Showing posts with label mod_python. Show all posts
Showing posts with label mod_python. Show all posts

Monday, July 2, 2007

Web hosting landscape and mod_wsgi.

At the end of last year I described on the mod_python mailing list various ideas I had for how one could improve the situation with Python web hosting. These ideas were detailed in:
A subsequent discussion at the first SyPy meetup in January gave me the drive to follow up on the ideas and since then I have been furiously hacking away, with the result being the mod_wsgi module I spoke of in those posts.

As I described in those posts I saw mod_wsgi as only being a first step. Before considering again what one might do beyond mod_wsgi though, it is worthwhile to look at what mod_wsgi has become and how the result fits into the web hosting landscape. In particular, does it actually have the potential to improve the lot of Python developers by providing a compelling solution which will be attractive to companies providing commodity web hosting.

To understand this, one needs to look at what features mod_wsgi provides and specifically the two different modes of operation that have been implemented.

The first mode of operation I tend to refer to as 'embedded' mode. This is where your Python web application runs in the context of the standard Apache child processes. At least in terms of how Python sub interpreters are used, this is the same as how things work with mod_python. Thus, if you have both mod_python and mod_wsgi loaded, applications running under each will share the same process, although they generally would at least run in distinct Python sub interpreters. As far as sharing goes, the process may also be host to PHP or mod_perl applications as well.
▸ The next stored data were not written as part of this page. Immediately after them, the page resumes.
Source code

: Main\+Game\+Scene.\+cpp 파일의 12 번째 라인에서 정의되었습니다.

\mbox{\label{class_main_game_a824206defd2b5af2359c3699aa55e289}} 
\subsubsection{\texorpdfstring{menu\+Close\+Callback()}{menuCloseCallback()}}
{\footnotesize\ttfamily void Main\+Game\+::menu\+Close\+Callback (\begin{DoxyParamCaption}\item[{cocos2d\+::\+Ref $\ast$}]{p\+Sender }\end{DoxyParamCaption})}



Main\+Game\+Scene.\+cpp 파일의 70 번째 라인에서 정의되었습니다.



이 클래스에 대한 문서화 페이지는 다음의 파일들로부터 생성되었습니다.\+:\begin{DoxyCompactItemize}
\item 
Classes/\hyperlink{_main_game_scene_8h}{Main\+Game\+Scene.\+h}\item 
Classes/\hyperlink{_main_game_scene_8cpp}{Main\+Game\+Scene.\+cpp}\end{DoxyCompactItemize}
Running applications in the Apache child processes would generally always result in the best performance possible when compared to other alternatives available for using Python with Apache such as mod_fastcgi and mod_scgi or even a second web server behind mod_proxy. This is because the Python application is running in the same process that is accepting and performing the initial parsing of the request from a client. In other words, overhead is as low as it can be as everything is done together in the one process.

In addition to the low overhead, there are also other positive benefits deriving from how Apache works when using this mode. The first is that Apache uses multiple child processes to handle requests. As a result, any contention for the Python GIL within the context of a single process is not an issue, as each process will be independent. Thus there is no impediment when using multi processor systems.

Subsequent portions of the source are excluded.